Minister ds. wyjścia W. Brytanii z Unii Europejskiej David Davis powiedział w poniedziałek w parlamencie, że nie musi ona być w UE, aby mieć dostęp do wspólnego rynku. Dodał, że rząd woli opóźnić negocjacje ws. Brexitu, niż źle się do nich przygotować.
- Uruchomimy artykułu 50. tak szybko, jak to racjonalnie możliwe. Wolałbym jednak spóźnić się o miesiąc, niż zrobić to źle - powiedział Davis. Artykuł 50. traktatu UE przewiduje możliwość opuszczenia Unii Europejskiej przez państwo członkowskie.
Premier Theresa May zapowiedziała już w połowie sierpnia, że nie uruchomi tego artykułu do końca 2016 roku.
Minister dodał, że nie uważa, iż wola kontrolowania imigracji przez Londyn musi oznaczać, że Wielka Brytania ma mieć gorsze relacje gospodarcze z UE. Unijni przywódcy podkreślali wielokrotnie, że jeśli Zjednoczone Królestwo chce należeć do wspólnego rynku, to musi respektować fundamentalne prawa Unii, włącznie ze swobodą przemieszczania się obywateli UE.
Rząd Wielkiej Brytanii analizuje ryzyko związane z takimi kwestiami jak właśnie to, jaki będzie miała ona dostęp do rynku po Brexicie - podkreślił minister.
Ostrzegł również, że o ile jak dotąd brytyjska gospodarka nie ucierpiała poważnie z powodu decyzji o wyjściu z UE, to jednak "nie należy być w tej kwestii zbytnim optymistą, dopóki nie zostaną domknięte negocjacje" w sprawie Brexitu.

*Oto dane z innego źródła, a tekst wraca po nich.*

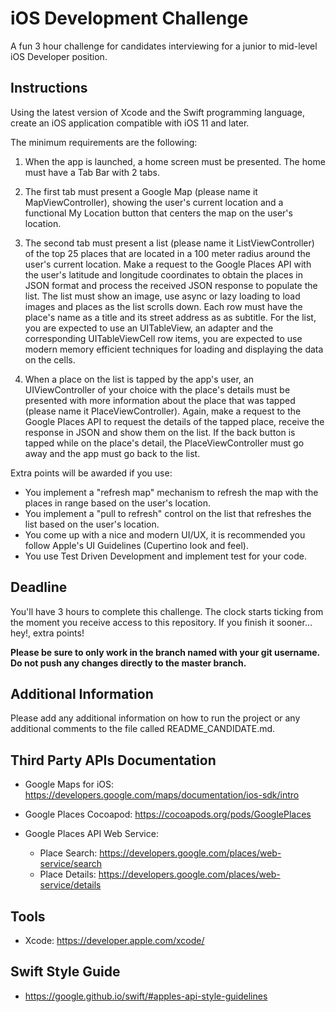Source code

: # iOS Development Challenge

A fun 3 hour challenge for candidates interviewing for a junior to mid-level iOS Developer position.

## Instructions

Using the latest version of Xcode and the Swift programming language, create an iOS application compatible with iOS 11 and later.

The minimum requirements are the following:

1. When the app is launched, a home screen must be presented. The home must have a Tab Bar with 2 tabs.

2. The first tab must present a Google Map (please name it MapViewController), showing the user's current location and a functional My Location button that centers the map on the user's location.

3. The second tab must present a list (please name it ListViewController) of the top 25 places that are located in a 100 meter radius around the user's current location. Make a request to the Google Places API with the user's latitude and longitude coordinates to obtain the places in JSON format and process the received JSON response to populate the list. The list must show an image, use async or lazy loading to load images and places as the list scrolls down. Each row must have the place's name as a title and its street address as as subtitle. For the list, you are expected to use an UITableView, an adapter and the corresponding UITableViewCell row items, you are expected to use modern memory efficient techniques for loading and displaying the data on the cells.

4. When a place on the list is tapped by the app's user, an UIViewController of your choice with the place's details must be presented with more information about the place that was tapped (please name it PlaceViewController). Again, make a request to the Google Places API to request the details of the tapped place, receive the response in JSON and show them on the list. If the back button is tapped while on the place's detail, the PlaceViewController must go away and the app must go back to the list.


Extra points will be awarded if you use:
* You implement a "refresh map" mechanism to refresh the map with the places in range based on the user's location.
* You implement a "pull to refresh" control on the list that refreshes the list based on the user's location.
* You come up with a nice and modern UI/UX, it is recommended you follow Apple's UI Guidelines (Cupertino look and feel).
* You use Test Driven Development and implement test for your code.

## Deadline

You'll have 3 hours to complete this challenge. The clock starts ticking from the moment you receive access to this repository. If you finish it sooner... hey!, extra points!

**Please be sure to only work in the branch named with your git username. Do not push any changes directly to the master branch.**


## Additional Information

Please add any additional information on how to run the project or any additional comments to the file called README_CANDIDATE.md.


## Third Party APIs Documentation

* Google Maps for iOS: https://developers.google.com/maps/documentation/ios-sdk/intro

* Google Places Cocoapod: https://cocoapods.org/pods/GooglePlaces

* Google Places API Web Service:
  * Place Search: https://developers.google.com/places/web-service/search
  * Place Details: https://developers.google.com/places/web-service/details



## Tools

* Xcode: https://developer.apple.com/xcode/

## Swift Style Guide

* https://google.github.io/swift/#apples-api-style-guidelines
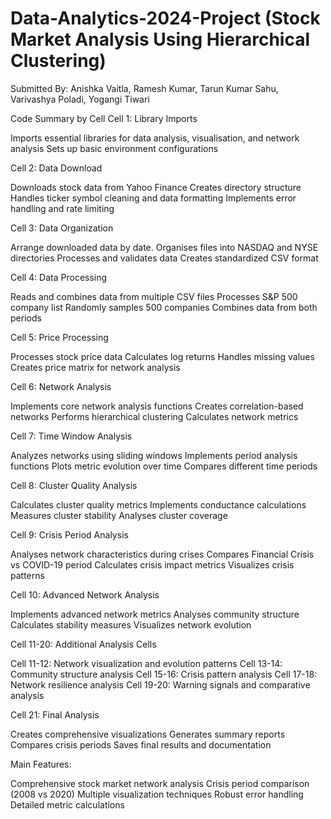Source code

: # Data-Analytics-2024-Project (Stock Market Analysis Using Hierarchical Clustering)
Submitted By: Anishka Vaitla, Ramesh Kumar, Tarun Kumar Sahu, Varivashya Poladi, Yogangi Tiwari

Code Summary by Cell
Cell 1: Library Imports

Imports essential libraries for data analysis, visualisation, and network analysis
Sets up basic environment configurations

Cell 2: Data Download

Downloads stock data from Yahoo Finance
Creates directory structure
Handles ticker symbol cleaning and data formatting
Implements error handling and rate limiting

Cell 3: Data Organization

Arrange downloaded data by date.
Organises files into NASDAQ and NYSE directories
Processes and validates data
Creates standardized CSV format

Cell 4: Data Processing

Reads and combines data from multiple CSV files
Processes S&P 500 company list
Randomly samples 500 companies
Combines data from both periods

Cell 5: Price Processing

Processes stock price data
Calculates log returns
Handles missing values
Creates price matrix for network analysis

Cell 6: Network Analysis

Implements core network analysis functions
Creates correlation-based networks
Performs hierarchical clustering
Calculates network metrics

Cell 7: Time Window Analysis

Analyzes networks using sliding windows
Implements period analysis functions
Plots metric evolution over time
Compares different time periods

Cell 8: Cluster Quality Analysis

Calculates cluster quality metrics
Implements conductance calculations
Measures cluster stability
Analyses cluster coverage

Cell 9: Crisis Period Analysis

Analyses network characteristics during crises
Compares Financial Crisis vs COVID-19 period
Calculates crisis impact metrics
Visualizes crisis patterns

Cell 10: Advanced Network Analysis

Implements advanced network metrics
Analyses community structure
Calculates stability measures
Visualizes network evolution

Cell 11-20: Additional Analysis Cells

Cell 11-12: Network visualization and evolution patterns
Cell 13-14: Community structure analysis
Cell 15-16: Crisis pattern analysis
Cell 17-18: Network resilience analysis
Cell 19-20: Warning signals and comparative analysis

Cell 21: Final Analysis

Creates comprehensive visualizations
Generates summary reports
Compares crisis periods
Saves final results and documentation

Main Features:

Comprehensive stock market network analysis
Crisis period comparison (2008 vs 2020)
Multiple visualization techniques
Robust error handling
Detailed metric calculations

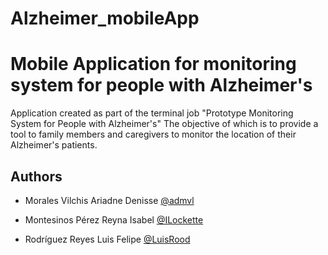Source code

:# Alzheimer_mobileApp

# Mobile Application for monitoring system for people with Alzheimer's

Application created as part of the terminal job
"Prototype Monitoring System for People with Alzheimer's"
The objective of which is to provide a tool to family members and caregivers to monitor the location of their Alzheimer's patients.


## Authors

- Morales Vilchis Ariadne Denisse
[@admvl](https://github.com/admvl)

- Montesinos Pérez Reyna Isabel 
[@ILockette](https://github.com/ILockette)

- Rodríguez Reyes Luis Felipe
[@LuisRood](https://github.com/LuisRood)
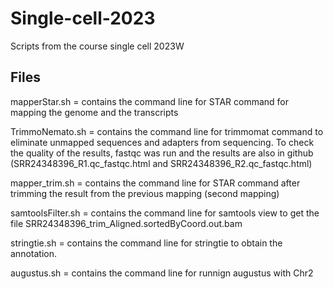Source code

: # Single-cell-2023
Scripts from the course single cell 2023W

## Files

mapperStar.sh = contains the command line for STAR command for mapping the genome and the transcripts


TrimmoNemato.sh =  contains the command line for trimmomat command to eliminate unmapped sequences and adapters from sequencing. To check the quality of the results, fastqc was run and the results are also in github (SRR24348396_R1.qc_fastqc.html and SRR24348396_R2.qc_fastqc.html)


mapper_trim.sh = contains the command line for STAR command after trimming the result from the previous mapping (second mapping) 


samtoolsFilter.sh = contains the command line for samtools view to get the file SRR24348396_trim_Aligned.sortedByCoord.out.bam 


stringtie.sh = contains the command line for stringtie to obtain the annotation.


augustus.sh = contains the command line for runnign augustus with Chr2
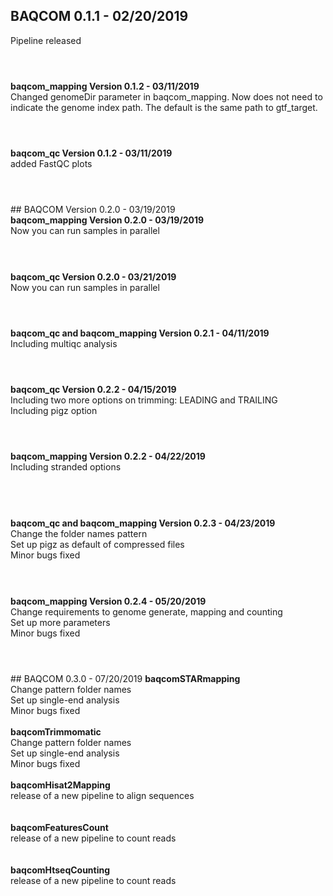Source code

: ##  BAQCOM 0.1.1 - 02/20/2019 </b><br>
  Pipeline released<br><br>
  <h1></h1>
<b> baqcom_mapping Version 0.1.2 - 03/11/2019 </b><br>
  Changed genomeDir parameter in baqcom_mapping. Now does not need to indicate the genome index path. The default is the same path to gtf_target.<br><br>
 <h1></h1>
<b> baqcom_qc Version 0.1.2 - 03/11/2019 </b><br>
  added FastQC plots<br><br>
<h1></h1>
<h1></h1>
##  BAQCOM Version 0.2.0 - 03/19/2019 </b><br>
<b> baqcom_mapping Version 0.2.0 - 03/19/2019 </b><br>
  Now you can run samples in parallel <br><br>
<h1></h1>
<b> baqcom_qc Version 0.2.0 - 03/21/2019 </b><br>
  Now you can run samples in parallel <br><br>
<h1></h1>
<b> baqcom_qc and baqcom_mapping Version 0.2.1 - 04/11/2019 </b><br>
  Including multiqc analysis <br><br>
<h1></h1>
<b> baqcom_qc Version 0.2.2 - 04/15/2019 </b><br>
  Including two more options on trimming: LEADING and TRAILING <br>
  Including pigz option<br><br>
<h1></h1>
<b> baqcom_mapping Version 0.2.2 - 04/22/2019 </b><br>
  Including stranded options <br>
  <br><br>
<h1></h1>
<b> baqcom_qc and baqcom_mapping Version 0.2.3 - 04/23/2019 </b><br>
  Change the folder names pattern<br>
  Set up pigz as default of compressed files<br>
  Minor bugs fixed
  <br><br>
<h1></h1>
<b> baqcom_mapping Version 0.2.4 - 05/20/2019 </b><br>
  Change requirements to genome generate, mapping and counting<br>
  Set up more parameters<br>
  Minor bugs fixed
  <br><br>
<h1></h1>
<h1></h1>
##  BAQCOM 0.3.0 - 07/20/2019
<b> baqcomSTARmapping </b><br>
  Change pattern folder names<br>
  Set up single-end analysis<br>
  Minor bugs fixed
  <br><br>
<b> baqcomTrimmomatic </b><br>
  Change pattern folder names<br>
  Set up single-end analysis<br>
  Minor bugs fixed
  <br><br>
<b> baqcomHisat2Mapping </b><br>
  release of a new pipeline to align sequences<br>
  <br><br>
<b> baqcomFeaturesCount </b><br>
  release of a new pipeline to count reads<br> 
  <br><br>
  <b> baqcomHtseqCounting </b><br>
  release of a new pipeline to count reads<br> 
  <br><br>
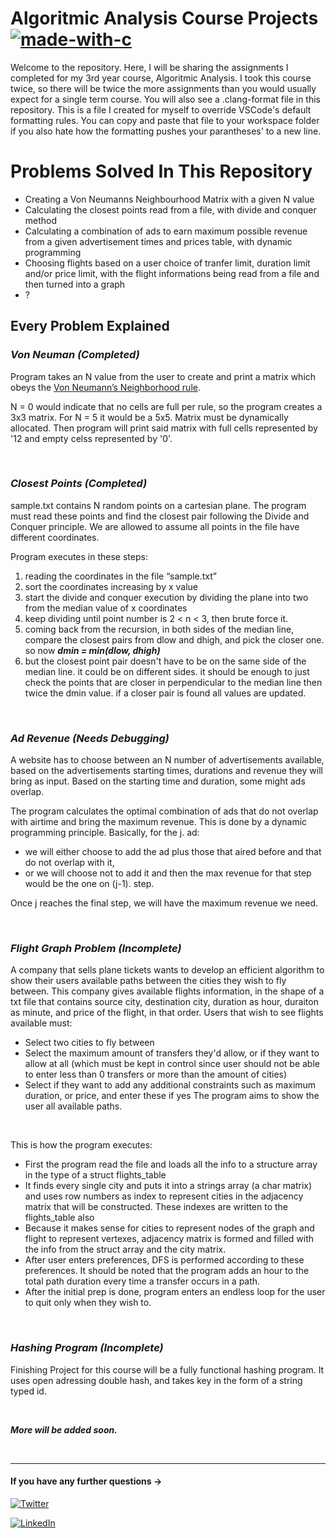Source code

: # **Algoritmic Analysis Course Projects**  [![made-with-c](https://img.shields.io/badge/Made%20with-C-1f425f.svg)]()

Welcome to the repository. Here, I will be sharing the assignments I completed for my 3rd year course, Algoritmic Analysis. I took this course twice, so there will be twice the more assignments than you would usually expect for a single term course. You will also see a .clang-format file in this repository. This is a file I created for myself to override VSCode's default formatting rules. You can copy and paste that file to your workspace folder if you also hate how the formatting pushes your parantheses' to a new line. 



# Problems Solved In This Repository


- Creating a Von Neumanns Neighbourhood Matrix with a given N value
- Calculating the closest points read from a file, with divide and conquer method
- Calculating a combination of ads to earn maximum possible revenue from a given advertisement times and prices table, with dynamic programming
- Choosing flights based on a user choice of tranfer limit, duration limit and/or price limit, with the flight informations being read from a file and then turned into a graph
- ?


## Every Problem Explained

### _Von Neuman (Completed)_

Program takes an N value from the user to create and print a matrix which obeys the [Von Neumann’s Neighborhood rule](https://mathworld.wolfram.com/vonNeumannNeighborhood.html).

N = 0 would indicate that no cells are full per rule, so the program creates a 3x3 matrix. For N = 5 it would be a 5x5. Matrix must be dynamically allocated. Then program will print said matrix with full cells represented by '12 and empty celss represented by '0'.

<br />


### _Closest Points (Completed)_

sample.txt contains N random points on a cartesian plane. The program must read these points and find the closest pair following the Divide and Conquer principle. We are allowed to assume all points in the file have different coordinates.

Program executes in these steps:

1. reading the coordinates in the file “sample.txt” 
2. sort the coordinates increasing by x value
3. start the divide and conquer execution by dividing the plane into two from the median value of x coordinates
4. keep dividing until point number is 2 < n < 3, then brute force it.
5. coming back from the recursion, in both sides of the median line, compare the closest pairs from dlow and dhigh, and pick the closer one. so now **_dmin = min(dlow, dhigh)_**
6. but the closest point pair doesn't have to be on the same side of the median line. it could be on different sides. it should be enough to just check the points that are  closer in perpendicular to the median line then twice the dmin value. if a closer pair is found all values are updated.

<br />

### _Ad Revenue (Needs Debugging)_

A website has to choose between an N number of advertisements available, based on the advertisements starting times, durations and revenue they will bring as input. Based on the starting time and duration, some might ads overlap.

The program calculates the optimal combination of ads that do not overlap with airtime and bring the maximum revenue. This is done by a dynamic programming principle. 
Basically, for the j. ad: 

- we will either choose to add the ad plus those that aired before and that do not overlap with it,
- or we will choose not to add it and then the max revenue for that step would be the one on (j-1). step.

Once j reaches the final step, we will have the maximum revenue we need.

<br />

### _Flight Graph Problem (Incomplete)_

A company that sells plane tickets wants to develop an efficient algorithm to show their users available paths between the cities they wish to fly between. This company gives available flights information, in the shape of a txt file that contains source city, destination city, duration as hour, duraiton as minute, and price of the flight, in that order.
Users that wish to see flights available must:
- Select two cities to fly between
- Select the maximum amount of transfers they'd allow, or if they want to allow at all (which must be kept in control since user should not be able to enter less than 0 transfers or more than the amount of cities)
- Select if they want to add any additional constraints such as maximum duration, or price, and enter these if yes
The program aims to show the user all available paths. 

<br />

This is how the program executes:
- First the program read the file and loads all the info to a structure array in the type of a struct flights_table
- It finds every single city and puts it into a strings array (a char matrix) and uses row numbers as index to represent cities in the adjacency matrix that will be constructed. These indexes are written to the flights_table also
- Because it makes sense for cities to represent nodes of the graph and flight to represent vertexes, adjacency matrix is formed and filled with the info from the struct array and the city matrix.
- After user enters preferences, DFS is performed according to these preferences. It should be noted that the program adds an hour to the total path duration every time a transfer occurs in a path.
- After the initial prep is done, program enters an endless loop for the user to quit only when they wish to. 

<br />

### _Hashing Program (Incomplete)_

Finishing Project for this course will be a fully functional hashing program. It uses open adressing double hash, and takes key in the form of a string typed id.



<br />

**_More will be added soon._**

<br />


---
#### **If you have any further questions →**

[![Twitter][twitter-shield]][twitter-url]
<br />

[![LinkedIn][linkedin-shield]][linkedin-url]


[linkedin-shield]: https://img.shields.io/badge/linkedin-%230077B5.svg?style=for-the-badge&logo=linkedin&logoColor=white
[linkedin-url]:https://www.linkedin.com/in/ya%C4%9Fmur-duran-645510182/

[twitter-shield]: https://img.shields.io/badge/twitter-%231DA1F2.svg?style=for-the-badge&logo=Twitter&logoColor=white
[twitter-url]:https://twitter.com/elifyagmurduran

Davis wyjaśnił też, że jego resort zatrudnił już 180 pracowników, których wspiera 120 kolejnych osób pracujących w Brukseli. W sierpniu minister był krytykowany za to, że opieszale rekrutuje personel, który ma docelowo liczyć 250 osób. Davis był przed referendum z 23 czerwca zaangażowany w kampanię na rzecz opuszczenia Unii.